First Published: 1997
Award date: 1997
Abstract: The aims of this thesis were firstly to review several techniques used to assess venous calf muscle pump function and to establish the relative importance of venous incompetence in different sites. Secondly to investigate venous elasticity in varicose limbs using a new method and thirdly to examine the effect of compression stockings on venous elasticity and venous valvular function.;Ambulatory venous pressure measurement showed strong agreement with the clinical severity of venous disease. The use of narrow tourniquets in combination with this technique was not helpful however in predicting the effect of venous surgery, indeed the technique did not differentiate deep from superficial reflux. Duplex scanning demonstrated that the tourniquets did not obstruct superficial venous flow as previously claimed. Air-plethysmography failed to distinguish between patients with venous disease of varied severity nor did the volume measurements agree with pressure measurement as previously claimed.;Statistical analysis of reflux patterns in 274 limbs found popliteal reflux to have the greatest clinical importance, followed by long saphenous reflux.
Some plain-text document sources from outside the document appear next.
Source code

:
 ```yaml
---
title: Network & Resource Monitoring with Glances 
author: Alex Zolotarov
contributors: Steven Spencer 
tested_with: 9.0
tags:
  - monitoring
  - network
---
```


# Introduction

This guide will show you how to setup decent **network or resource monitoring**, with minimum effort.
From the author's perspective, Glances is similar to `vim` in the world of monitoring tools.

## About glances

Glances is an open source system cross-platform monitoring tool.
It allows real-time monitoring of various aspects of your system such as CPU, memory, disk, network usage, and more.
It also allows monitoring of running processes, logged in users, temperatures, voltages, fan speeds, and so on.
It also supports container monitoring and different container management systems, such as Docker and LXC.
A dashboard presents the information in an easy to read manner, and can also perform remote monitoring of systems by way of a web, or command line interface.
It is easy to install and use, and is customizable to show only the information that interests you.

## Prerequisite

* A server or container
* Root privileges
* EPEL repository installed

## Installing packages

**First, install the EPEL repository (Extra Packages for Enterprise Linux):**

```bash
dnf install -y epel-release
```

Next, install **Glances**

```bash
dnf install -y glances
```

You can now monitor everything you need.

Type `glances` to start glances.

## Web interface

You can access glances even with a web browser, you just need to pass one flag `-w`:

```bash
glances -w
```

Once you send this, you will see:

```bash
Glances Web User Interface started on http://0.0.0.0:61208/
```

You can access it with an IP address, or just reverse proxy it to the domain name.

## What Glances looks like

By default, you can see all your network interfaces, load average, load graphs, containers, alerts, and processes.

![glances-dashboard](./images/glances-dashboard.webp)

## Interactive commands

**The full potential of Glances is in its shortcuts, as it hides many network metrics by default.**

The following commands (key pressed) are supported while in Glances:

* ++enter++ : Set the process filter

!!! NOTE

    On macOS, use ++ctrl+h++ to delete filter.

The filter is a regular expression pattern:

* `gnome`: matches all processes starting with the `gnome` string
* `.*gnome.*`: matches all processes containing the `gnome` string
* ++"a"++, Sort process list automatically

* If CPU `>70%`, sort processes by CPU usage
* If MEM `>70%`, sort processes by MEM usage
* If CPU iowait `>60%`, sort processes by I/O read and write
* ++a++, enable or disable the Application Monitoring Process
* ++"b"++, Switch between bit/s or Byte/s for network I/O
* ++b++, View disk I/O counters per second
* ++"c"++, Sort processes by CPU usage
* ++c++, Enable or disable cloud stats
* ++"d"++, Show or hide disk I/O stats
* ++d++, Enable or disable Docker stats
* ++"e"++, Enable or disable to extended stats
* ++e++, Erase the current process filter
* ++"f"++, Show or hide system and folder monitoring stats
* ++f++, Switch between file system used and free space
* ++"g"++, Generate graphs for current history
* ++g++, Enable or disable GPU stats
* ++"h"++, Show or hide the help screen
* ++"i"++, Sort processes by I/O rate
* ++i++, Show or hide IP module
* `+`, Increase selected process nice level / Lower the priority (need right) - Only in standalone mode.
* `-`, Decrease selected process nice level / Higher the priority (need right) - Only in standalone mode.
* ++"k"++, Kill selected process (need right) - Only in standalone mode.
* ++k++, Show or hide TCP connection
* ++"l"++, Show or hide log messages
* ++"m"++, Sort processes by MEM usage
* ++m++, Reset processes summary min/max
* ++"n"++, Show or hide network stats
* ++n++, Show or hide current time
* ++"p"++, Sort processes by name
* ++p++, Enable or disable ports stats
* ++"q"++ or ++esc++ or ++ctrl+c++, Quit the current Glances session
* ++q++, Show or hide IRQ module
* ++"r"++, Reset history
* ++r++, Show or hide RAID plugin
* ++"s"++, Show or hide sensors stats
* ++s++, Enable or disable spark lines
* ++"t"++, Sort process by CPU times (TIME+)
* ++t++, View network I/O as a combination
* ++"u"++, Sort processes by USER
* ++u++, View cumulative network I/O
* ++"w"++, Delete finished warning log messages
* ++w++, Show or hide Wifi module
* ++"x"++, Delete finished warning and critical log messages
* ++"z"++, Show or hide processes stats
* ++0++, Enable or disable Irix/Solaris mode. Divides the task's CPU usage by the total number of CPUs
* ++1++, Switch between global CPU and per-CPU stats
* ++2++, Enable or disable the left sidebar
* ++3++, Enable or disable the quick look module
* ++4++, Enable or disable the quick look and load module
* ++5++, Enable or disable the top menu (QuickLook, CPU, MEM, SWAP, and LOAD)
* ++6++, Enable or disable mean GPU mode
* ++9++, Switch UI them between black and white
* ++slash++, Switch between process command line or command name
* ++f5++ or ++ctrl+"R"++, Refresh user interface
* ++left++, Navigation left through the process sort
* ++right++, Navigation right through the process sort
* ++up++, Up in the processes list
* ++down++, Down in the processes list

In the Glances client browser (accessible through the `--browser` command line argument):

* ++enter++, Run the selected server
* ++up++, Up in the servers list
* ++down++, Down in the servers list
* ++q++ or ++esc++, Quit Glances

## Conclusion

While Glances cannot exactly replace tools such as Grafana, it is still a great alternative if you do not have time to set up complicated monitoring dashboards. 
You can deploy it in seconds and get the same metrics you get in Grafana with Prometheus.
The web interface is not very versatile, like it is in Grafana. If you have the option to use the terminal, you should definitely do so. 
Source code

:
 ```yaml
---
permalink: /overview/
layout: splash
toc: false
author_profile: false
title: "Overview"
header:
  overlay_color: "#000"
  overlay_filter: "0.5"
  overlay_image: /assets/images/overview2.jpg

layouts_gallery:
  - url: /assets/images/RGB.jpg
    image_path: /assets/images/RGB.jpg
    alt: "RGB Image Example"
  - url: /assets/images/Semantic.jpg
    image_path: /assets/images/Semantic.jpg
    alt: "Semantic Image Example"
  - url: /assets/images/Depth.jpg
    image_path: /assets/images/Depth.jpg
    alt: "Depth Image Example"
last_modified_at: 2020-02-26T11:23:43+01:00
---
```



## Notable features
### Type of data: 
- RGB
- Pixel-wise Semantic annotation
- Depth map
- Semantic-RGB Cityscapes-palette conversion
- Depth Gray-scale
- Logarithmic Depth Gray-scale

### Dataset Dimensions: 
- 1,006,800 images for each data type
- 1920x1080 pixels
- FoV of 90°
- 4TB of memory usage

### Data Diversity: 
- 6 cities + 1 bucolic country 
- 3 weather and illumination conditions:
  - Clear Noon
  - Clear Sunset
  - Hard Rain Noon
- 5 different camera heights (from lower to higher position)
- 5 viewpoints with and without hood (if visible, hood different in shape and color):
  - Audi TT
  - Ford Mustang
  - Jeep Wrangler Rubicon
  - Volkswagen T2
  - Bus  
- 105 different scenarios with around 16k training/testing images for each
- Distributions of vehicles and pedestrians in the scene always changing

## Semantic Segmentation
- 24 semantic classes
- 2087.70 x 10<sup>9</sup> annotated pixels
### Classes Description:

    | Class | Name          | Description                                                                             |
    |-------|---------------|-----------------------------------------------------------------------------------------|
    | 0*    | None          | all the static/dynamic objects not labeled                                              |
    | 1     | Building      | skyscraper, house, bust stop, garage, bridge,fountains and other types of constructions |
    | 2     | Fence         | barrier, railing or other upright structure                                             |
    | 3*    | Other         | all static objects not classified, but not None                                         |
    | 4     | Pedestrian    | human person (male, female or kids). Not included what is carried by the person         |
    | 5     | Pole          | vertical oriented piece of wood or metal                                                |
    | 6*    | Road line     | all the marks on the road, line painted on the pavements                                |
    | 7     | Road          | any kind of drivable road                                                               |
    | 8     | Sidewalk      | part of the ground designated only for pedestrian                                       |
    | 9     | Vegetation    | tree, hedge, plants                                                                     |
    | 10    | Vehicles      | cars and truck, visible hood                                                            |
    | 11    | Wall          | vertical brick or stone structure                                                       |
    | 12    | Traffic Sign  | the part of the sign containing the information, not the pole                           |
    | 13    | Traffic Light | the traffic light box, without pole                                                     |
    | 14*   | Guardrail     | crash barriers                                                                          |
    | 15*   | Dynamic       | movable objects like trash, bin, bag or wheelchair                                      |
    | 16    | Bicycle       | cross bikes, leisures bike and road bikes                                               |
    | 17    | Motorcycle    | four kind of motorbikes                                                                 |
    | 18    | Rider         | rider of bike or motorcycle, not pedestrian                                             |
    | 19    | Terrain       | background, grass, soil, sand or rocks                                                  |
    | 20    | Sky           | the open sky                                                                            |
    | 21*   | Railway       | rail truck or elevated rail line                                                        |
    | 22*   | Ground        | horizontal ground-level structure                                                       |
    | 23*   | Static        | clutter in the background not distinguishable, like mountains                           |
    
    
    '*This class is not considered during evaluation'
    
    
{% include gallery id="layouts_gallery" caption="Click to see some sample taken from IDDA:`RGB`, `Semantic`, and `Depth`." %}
Venous elasticity measurement showed reduced elasticity in varicose limbs at low distension pressures. Major surgery did not alter venous elasticity, but compression stockings produced an improvement. Duplex scanning showed that compression stockings reduced venous reflux but did not restore competence to incompetent veins.;In conclusion, ambulatory venous pressure remains the reference standard test of venous calf muscle pump function. The addition of tourniquets is unhelpful as is air-plethysmography. The popliteal and the long saphenous veins are the most important when considering a mixed pattern of venous reflux. Varicose veins show a defect in venous elasticity which is improved by elastic compression stockings, however in spite of reducing reflux the stockings do not restore venous valves to competence.
Type: Thesis
Rights: Copyright © the author. All rights reserved.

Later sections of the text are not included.